Task to carry out: Among these records, which lines include "hình"? Copy them out.
Top of Supplied records
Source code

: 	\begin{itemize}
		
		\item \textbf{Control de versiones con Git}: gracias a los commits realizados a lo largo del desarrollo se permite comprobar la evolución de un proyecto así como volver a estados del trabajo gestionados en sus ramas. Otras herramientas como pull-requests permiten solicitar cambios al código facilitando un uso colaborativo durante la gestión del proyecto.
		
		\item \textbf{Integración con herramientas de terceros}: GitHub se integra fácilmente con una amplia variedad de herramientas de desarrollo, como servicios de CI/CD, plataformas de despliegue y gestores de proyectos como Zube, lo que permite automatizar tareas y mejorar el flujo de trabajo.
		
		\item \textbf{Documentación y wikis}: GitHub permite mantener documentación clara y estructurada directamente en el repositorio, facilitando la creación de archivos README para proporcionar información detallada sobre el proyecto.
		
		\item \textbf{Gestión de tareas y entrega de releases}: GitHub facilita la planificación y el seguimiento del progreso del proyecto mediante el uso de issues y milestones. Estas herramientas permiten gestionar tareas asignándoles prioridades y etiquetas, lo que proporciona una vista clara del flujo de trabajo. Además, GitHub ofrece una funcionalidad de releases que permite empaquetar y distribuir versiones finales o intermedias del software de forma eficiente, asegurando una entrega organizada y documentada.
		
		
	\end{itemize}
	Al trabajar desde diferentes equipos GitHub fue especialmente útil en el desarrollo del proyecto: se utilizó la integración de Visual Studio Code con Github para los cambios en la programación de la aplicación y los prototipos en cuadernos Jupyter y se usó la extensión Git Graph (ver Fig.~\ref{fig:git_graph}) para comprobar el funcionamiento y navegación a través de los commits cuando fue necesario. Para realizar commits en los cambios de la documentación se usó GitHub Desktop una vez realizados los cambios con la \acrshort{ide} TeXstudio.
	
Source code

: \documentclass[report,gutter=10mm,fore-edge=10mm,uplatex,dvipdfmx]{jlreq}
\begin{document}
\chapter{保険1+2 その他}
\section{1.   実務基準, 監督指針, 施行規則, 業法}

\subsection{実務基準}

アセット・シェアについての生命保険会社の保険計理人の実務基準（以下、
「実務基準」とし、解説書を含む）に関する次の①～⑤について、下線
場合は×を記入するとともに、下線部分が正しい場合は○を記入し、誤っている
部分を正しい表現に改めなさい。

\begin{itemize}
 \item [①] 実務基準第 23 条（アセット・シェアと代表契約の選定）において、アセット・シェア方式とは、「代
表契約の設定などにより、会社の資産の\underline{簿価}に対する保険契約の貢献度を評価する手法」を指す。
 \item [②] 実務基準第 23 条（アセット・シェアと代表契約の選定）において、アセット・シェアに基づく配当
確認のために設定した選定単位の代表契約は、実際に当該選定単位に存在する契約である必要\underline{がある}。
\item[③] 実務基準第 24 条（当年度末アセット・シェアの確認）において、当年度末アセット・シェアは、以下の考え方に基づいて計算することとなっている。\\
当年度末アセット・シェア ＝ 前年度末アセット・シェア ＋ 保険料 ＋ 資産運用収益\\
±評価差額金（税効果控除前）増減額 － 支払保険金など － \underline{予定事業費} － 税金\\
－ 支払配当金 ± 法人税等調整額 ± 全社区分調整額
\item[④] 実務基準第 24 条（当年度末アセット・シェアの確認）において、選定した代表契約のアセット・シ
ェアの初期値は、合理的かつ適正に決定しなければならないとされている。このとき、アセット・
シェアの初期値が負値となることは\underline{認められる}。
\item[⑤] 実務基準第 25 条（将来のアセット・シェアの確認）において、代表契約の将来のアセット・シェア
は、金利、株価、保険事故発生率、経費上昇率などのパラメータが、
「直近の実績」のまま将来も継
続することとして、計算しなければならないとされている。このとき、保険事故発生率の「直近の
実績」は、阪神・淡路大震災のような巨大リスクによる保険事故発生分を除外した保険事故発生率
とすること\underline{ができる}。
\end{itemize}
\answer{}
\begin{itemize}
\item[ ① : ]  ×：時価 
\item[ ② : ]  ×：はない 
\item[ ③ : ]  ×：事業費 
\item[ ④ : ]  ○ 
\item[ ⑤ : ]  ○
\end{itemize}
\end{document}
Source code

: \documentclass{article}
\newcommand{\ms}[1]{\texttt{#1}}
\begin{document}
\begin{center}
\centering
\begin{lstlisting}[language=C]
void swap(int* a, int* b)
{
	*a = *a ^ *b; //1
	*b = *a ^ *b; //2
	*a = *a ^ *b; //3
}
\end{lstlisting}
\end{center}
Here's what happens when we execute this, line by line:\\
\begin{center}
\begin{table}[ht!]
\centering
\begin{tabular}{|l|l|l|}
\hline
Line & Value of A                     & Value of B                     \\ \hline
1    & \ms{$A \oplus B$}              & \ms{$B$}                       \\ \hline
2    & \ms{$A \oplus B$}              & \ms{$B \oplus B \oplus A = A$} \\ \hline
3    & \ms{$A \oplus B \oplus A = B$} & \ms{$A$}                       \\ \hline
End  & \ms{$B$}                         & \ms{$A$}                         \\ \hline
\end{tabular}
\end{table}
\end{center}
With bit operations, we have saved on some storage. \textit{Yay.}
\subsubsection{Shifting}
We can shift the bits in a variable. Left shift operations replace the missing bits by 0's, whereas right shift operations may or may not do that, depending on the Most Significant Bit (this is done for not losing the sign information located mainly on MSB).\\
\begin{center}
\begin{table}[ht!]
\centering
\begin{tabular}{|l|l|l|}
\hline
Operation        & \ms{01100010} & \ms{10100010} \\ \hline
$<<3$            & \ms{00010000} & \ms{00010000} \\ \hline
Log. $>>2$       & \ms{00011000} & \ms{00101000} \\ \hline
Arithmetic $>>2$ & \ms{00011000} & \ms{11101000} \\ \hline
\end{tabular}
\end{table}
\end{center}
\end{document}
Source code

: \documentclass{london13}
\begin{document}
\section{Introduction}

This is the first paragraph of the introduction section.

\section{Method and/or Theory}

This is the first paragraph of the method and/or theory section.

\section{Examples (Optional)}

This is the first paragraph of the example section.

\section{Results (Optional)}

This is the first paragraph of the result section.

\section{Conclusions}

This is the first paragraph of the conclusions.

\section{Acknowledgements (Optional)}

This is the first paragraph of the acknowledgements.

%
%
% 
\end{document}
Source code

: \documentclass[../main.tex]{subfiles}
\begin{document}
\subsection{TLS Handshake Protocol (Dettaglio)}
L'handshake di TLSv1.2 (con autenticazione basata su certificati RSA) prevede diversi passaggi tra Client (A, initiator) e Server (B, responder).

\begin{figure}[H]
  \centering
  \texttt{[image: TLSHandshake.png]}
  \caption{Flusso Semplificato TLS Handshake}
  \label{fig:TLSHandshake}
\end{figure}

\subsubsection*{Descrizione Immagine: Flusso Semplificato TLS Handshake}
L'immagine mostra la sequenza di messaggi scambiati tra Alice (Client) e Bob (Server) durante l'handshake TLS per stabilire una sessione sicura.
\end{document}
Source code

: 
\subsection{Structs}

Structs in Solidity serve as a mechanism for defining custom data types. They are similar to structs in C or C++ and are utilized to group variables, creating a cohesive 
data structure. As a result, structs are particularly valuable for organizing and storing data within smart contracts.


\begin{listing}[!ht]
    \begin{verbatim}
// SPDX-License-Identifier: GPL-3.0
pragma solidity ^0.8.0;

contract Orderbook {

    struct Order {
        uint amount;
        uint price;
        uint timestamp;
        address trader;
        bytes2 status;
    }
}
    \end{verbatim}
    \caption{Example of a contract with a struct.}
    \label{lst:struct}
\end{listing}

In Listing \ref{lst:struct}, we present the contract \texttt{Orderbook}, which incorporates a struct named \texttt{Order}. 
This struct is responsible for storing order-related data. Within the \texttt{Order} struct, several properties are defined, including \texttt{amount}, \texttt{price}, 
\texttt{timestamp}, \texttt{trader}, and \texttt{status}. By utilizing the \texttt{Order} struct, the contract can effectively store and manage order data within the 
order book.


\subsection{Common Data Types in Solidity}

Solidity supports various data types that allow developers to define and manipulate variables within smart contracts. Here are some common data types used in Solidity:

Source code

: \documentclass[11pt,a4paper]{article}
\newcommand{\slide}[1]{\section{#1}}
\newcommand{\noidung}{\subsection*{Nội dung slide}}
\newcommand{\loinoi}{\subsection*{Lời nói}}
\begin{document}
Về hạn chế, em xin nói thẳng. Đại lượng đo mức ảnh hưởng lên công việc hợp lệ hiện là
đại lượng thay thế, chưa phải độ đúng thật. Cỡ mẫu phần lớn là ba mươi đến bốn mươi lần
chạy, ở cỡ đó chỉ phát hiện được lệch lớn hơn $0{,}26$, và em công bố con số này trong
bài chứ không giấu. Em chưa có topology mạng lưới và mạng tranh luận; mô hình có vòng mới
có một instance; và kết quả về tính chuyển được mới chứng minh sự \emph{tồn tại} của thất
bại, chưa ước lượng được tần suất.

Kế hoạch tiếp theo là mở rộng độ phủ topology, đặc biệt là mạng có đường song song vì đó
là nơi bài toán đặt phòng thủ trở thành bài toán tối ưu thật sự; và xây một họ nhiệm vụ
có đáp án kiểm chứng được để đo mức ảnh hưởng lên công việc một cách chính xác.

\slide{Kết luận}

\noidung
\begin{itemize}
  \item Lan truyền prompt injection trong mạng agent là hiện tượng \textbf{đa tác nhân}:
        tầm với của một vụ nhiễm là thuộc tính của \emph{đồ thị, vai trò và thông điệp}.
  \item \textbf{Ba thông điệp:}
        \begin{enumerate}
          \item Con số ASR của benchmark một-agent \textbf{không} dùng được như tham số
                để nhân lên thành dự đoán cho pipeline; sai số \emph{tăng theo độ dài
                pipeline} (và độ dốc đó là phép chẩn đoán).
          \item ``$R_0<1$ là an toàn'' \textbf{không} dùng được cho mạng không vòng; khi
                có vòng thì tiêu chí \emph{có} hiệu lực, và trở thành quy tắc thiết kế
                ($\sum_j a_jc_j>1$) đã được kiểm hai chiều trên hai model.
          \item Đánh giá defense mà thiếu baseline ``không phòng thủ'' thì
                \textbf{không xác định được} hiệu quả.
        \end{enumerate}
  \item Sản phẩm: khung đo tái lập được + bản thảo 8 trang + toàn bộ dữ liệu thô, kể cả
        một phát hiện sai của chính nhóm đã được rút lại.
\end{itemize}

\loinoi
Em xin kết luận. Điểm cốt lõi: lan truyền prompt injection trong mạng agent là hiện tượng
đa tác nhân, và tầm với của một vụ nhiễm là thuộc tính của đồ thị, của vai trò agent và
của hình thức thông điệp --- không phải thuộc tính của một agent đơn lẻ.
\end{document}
Bottom of Supplied records
Answer box:
bài chứ không giấu. Em chưa có topology mạng lưới và mạng tranh luận; mô hình có vòng mới
của hình thức thông điệp --- không phải thuộc tính của một agent đơn lẻ.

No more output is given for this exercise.